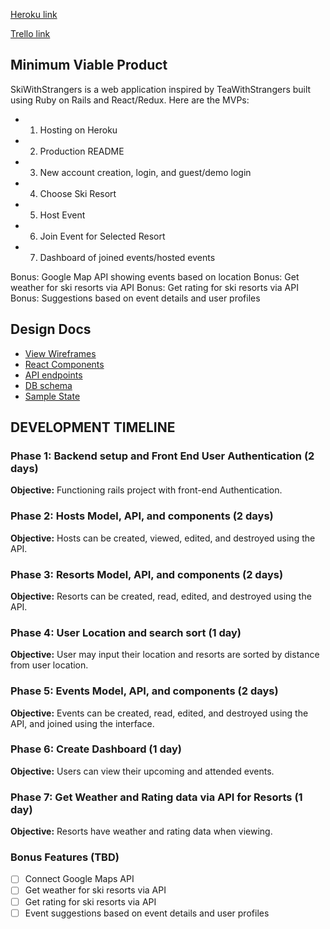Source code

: [Heroku link][heroku]

[Trello link][trello]

[heroku]: https://ski-with-strangers.herokuapp.com/#/
[trello]: https://trello.com/b/bFP1uT8F/skiwithstrangers

## Minimum Viable Product
SkiWithStrangers is a web application inspired by TeaWithStrangers built using Ruby on Rails and React/Redux. Here are the MVPs:

- 1) Hosting on Heroku
- 2) Production README
- 3) New account creation, login, and guest/demo login
- 4) Choose Ski Resort
- 5) Host Event
- 6) Join Event for Selected Resort
- 7) Dashboard of joined events/hosted events

Bonus: Google Map API showing events based on location
Bonus: Get weather for ski resorts via API
Bonus: Get rating for ski resorts via API
Bonus: Suggestions based on event details and user profiles

## Design Docs
* [View Wireframes][wireframes]
* [React Components][components]
* [API endpoints][api-endpoints]
* [DB schema][schema]
* [Sample State][sample-state]

[wireframes]: docs/wireframes
[components]: docs/component-hierarchy.md
[sample-state]: docs/sample-state.md
[api-endpoints]: docs/api-endpoints.md
[schema]: docs/schema.md

## DEVELOPMENT TIMELINE

### Phase 1: Backend setup and Front End User Authentication (2 days)

**Objective:** Functioning rails project with front-end Authentication.

### Phase 2: Hosts Model, API, and components (2 days)

**Objective:** Hosts can be created, viewed, edited, and destroyed using the API.

### Phase 3: Resorts Model, API, and components (2 days)

**Objective:** Resorts can be created, read, edited, and destroyed using the API.

### Phase 4: User Location and search sort (1 day)

**Objective:** User may input their location and resorts are sorted by distance from user location.

### Phase 5: Events Model, API, and components (2 days)

**Objective:** Events can be created, read, edited, and destroyed using the API, and joined using the interface.

### Phase 6: Create Dashboard (1 day)

**Objective:** Users can view their upcoming and attended events.

### Phase 7: Get Weather and Rating data via API for Resorts (1 day)

**Objective:** Resorts have weather and rating data when viewing.

### Bonus Features (TBD)

- [ ] Connect Google Maps API
- [ ] Get weather for ski resorts via API
- [ ] Get rating for ski resorts via API
- [ ] Event suggestions based on event details and user profiles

▶ **Activity**:
From the material above, copy everything exactly but the pictures.

▶ **Problem solution**:
Source code

: [Heroku link][heroku]

[Trello link][trello]

[heroku]: https://ski-with-strangers.herokuapp.com/#/
[trello]: https://trello.com/b/bFP1uT8F/skiwithstrangers

## Minimum Viable Product
SkiWithStrangers is a web application inspired by TeaWithStrangers built using Ruby on Rails and React/Redux. Here are the MVPs:

- 1) Hosting on Heroku
- 2) Production README
- 3) New account creation, login, and guest/demo login
- 4) Choose Ski Resort
- 5) Host Event
- 6) Join Event for Selected Resort
- 7) Dashboard of joined events/hosted events

Bonus: Google Map API showing events based on location
Bonus: Get weather for ski resorts via API
Bonus: Get rating for ski resorts via API
Bonus: Suggestions based on event details and user profiles

## Design Docs
* [View Wireframes][wireframes]
* [React Components][components]
* [API endpoints][api-endpoints]
* [DB schema][schema]
* [Sample State][sample-state]

[wireframes]: docs/wireframes
[components]: docs/component-hierarchy.md
[sample-state]: docs/sample-state.md
[api-endpoints]: docs/api-endpoints.md
[schema]: docs/schema.md

## DEVELOPMENT TIMELINE

### Phase 1: Backend setup and Front End User Authentication (2 days)

**Objective:** Functioning rails project with front-end Authentication.

### Phase 2: Hosts Model, API, and components (2 days)

**Objective:** Hosts can be created, viewed, edited, and destroyed using the API.

### Phase 3: Resorts Model, API, and components (2 days)

**Objective:** Resorts can be created, read, edited, and destroyed using the API.

### Phase 4: User Location and search sort (1 day)

**Objective:** User may input their location and resorts are sorted by distance from user location.

### Phase 5: Events Model, API, and components (2 days)

**Objective:** Events can be created, read, edited, and destroyed using the API, and joined using the interface.

### Phase 6: Create Dashboard (1 day)

**Objective:** Users can view their upcoming and attended events.

### Phase 7: Get Weather and Rating data via API for Resorts (1 day)

**Objective:** Resorts have weather and rating data when viewing.

### Bonus Features (TBD)

- [ ] Connect Google Maps API
- [ ] Get weather for ski resorts via API
- [ ] Get rating for ski resorts via API
- [ ] Event suggestions based on event details and user profiles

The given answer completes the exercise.